-- Opening Marker --

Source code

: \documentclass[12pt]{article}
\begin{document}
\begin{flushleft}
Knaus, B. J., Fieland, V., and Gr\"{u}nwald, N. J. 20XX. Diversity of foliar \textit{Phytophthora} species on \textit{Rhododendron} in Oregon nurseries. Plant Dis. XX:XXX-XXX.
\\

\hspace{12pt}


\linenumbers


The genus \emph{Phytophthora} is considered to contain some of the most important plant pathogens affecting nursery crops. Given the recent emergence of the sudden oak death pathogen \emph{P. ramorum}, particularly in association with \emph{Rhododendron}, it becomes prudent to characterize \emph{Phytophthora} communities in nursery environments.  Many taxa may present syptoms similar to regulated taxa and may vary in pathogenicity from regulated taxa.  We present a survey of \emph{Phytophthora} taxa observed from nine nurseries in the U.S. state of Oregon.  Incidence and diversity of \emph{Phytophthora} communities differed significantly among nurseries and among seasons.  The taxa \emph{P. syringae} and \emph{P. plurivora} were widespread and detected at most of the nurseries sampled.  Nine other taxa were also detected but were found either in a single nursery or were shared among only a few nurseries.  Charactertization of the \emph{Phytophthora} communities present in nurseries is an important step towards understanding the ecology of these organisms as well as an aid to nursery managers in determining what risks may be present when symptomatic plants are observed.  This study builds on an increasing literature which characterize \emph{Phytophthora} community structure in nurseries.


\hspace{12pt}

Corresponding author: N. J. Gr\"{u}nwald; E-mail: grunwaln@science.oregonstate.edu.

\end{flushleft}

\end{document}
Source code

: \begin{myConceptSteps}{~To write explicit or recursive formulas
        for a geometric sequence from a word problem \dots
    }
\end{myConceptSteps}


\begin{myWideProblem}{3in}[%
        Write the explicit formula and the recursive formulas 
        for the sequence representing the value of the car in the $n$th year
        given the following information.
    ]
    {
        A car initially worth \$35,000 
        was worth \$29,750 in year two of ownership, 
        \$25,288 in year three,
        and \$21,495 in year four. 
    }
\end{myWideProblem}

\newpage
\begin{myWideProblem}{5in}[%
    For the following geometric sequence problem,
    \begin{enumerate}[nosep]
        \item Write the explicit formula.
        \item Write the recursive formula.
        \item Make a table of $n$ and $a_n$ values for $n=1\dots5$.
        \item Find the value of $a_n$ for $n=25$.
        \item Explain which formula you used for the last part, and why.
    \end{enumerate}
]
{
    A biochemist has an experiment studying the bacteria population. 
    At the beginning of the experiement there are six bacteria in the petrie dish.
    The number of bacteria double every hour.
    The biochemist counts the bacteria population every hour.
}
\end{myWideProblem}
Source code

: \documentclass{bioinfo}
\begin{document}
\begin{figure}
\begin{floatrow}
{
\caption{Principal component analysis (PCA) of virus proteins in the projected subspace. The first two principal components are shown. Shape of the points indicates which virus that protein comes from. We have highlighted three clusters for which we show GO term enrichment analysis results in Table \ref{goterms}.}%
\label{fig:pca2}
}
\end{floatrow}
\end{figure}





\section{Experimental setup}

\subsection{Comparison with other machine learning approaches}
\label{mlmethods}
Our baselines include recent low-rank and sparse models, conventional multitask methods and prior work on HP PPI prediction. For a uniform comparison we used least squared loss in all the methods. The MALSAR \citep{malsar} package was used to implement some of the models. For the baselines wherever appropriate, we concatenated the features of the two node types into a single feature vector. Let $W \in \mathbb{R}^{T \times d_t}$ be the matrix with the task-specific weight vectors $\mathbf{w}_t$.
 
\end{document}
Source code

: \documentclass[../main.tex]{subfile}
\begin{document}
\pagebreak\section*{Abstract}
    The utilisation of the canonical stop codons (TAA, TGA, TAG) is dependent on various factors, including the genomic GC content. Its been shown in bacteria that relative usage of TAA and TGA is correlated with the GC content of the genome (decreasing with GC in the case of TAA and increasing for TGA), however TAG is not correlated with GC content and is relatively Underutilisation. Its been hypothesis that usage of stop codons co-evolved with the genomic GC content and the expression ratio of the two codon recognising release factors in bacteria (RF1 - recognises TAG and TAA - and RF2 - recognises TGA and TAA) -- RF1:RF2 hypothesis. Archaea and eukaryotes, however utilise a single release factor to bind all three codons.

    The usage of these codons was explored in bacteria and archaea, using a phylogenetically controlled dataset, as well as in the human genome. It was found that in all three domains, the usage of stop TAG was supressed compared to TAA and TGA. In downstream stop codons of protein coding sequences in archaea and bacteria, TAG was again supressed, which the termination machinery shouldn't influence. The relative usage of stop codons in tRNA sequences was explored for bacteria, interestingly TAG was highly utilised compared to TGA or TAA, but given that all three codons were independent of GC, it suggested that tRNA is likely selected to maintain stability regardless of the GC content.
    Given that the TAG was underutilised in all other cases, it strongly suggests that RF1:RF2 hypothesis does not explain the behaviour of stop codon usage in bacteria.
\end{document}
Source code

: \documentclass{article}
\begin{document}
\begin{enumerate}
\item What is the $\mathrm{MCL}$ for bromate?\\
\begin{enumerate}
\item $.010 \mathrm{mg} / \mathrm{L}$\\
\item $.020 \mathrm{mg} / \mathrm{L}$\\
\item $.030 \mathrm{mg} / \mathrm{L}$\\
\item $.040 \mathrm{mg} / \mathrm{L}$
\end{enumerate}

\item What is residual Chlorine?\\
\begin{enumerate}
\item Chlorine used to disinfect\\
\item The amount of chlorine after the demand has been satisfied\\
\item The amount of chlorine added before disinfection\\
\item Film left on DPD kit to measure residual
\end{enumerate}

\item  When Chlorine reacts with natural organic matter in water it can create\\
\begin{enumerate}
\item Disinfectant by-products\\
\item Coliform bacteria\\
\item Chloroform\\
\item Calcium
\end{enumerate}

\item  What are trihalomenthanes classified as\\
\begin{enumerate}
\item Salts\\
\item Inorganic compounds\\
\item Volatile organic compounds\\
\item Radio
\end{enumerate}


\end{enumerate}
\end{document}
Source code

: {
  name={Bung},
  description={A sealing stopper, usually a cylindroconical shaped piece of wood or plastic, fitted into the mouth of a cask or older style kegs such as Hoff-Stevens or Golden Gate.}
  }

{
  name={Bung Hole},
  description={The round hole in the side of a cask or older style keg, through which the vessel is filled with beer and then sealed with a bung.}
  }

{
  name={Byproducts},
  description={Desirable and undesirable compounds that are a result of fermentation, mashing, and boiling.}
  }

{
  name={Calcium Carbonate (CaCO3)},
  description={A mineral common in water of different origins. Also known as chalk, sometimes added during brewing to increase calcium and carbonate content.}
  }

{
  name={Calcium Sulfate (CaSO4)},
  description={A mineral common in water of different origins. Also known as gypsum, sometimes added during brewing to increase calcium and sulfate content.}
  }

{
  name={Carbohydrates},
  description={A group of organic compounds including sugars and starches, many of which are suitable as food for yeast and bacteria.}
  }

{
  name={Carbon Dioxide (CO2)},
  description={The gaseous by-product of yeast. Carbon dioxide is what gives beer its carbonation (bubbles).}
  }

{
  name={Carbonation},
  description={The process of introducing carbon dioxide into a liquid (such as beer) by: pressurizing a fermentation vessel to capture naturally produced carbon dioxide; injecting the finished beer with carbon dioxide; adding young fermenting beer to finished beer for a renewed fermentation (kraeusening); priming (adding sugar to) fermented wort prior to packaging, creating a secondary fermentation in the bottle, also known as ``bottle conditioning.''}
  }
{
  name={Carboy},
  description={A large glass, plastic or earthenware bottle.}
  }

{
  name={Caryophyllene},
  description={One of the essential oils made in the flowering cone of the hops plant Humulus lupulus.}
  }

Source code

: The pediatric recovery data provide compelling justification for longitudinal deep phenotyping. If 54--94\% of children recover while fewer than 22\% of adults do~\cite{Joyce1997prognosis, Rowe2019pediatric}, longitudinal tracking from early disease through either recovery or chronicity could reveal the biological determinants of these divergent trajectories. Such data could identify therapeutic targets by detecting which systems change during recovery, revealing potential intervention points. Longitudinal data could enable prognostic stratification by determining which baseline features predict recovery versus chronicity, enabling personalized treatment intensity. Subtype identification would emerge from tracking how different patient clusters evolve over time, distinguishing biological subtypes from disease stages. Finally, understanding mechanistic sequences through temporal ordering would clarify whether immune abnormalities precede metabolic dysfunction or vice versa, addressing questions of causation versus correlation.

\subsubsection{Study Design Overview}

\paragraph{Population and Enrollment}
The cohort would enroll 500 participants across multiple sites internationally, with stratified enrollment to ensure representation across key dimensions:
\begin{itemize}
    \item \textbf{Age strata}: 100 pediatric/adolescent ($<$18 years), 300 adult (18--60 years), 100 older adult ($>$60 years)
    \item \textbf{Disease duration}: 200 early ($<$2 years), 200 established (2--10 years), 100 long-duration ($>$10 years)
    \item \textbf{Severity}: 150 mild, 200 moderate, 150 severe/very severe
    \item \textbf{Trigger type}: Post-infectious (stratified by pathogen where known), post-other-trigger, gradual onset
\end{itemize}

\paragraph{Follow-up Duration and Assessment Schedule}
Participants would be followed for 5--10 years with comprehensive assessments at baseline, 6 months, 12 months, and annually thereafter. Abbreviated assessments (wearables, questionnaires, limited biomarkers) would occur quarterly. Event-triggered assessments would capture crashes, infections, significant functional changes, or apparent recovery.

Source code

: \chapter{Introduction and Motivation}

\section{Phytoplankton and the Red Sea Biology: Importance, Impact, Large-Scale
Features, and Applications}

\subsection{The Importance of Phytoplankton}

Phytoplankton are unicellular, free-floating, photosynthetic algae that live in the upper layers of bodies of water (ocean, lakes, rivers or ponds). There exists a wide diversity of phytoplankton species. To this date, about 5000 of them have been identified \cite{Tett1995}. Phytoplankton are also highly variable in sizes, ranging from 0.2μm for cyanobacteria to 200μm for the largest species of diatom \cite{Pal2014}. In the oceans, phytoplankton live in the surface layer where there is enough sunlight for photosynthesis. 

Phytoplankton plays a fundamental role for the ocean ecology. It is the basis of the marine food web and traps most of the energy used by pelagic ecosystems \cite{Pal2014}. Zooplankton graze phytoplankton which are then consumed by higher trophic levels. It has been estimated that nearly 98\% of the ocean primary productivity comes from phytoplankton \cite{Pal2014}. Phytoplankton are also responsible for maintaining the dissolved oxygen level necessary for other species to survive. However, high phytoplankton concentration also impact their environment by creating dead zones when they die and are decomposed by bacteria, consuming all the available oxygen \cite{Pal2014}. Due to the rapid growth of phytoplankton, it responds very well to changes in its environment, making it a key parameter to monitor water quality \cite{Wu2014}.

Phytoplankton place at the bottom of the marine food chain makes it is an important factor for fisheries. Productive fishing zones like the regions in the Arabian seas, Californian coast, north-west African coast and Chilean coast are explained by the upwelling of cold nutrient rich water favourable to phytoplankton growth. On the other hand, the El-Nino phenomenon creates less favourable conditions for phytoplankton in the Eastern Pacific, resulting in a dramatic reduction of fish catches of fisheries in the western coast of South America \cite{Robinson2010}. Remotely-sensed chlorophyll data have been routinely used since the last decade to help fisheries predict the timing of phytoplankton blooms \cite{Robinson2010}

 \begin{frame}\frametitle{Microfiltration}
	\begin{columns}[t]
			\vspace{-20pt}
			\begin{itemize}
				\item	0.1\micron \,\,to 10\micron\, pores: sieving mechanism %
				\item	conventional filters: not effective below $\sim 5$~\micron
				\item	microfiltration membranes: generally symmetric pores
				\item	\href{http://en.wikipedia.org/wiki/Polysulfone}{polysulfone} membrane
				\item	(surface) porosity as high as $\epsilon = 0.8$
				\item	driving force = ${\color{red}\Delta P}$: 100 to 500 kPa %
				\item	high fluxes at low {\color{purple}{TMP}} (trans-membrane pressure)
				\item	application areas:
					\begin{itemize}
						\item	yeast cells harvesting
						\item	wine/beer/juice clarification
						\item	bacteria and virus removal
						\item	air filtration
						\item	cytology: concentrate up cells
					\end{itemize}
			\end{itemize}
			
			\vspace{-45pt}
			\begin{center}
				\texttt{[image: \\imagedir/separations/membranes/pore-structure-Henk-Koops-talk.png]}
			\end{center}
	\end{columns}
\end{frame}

-- Closing Marker --

▶ _REQUIRED ACTION_: Write only the number of lines above in which the word "years" is found.

▶ _ANSWER TO THIS PROBLEM_: 3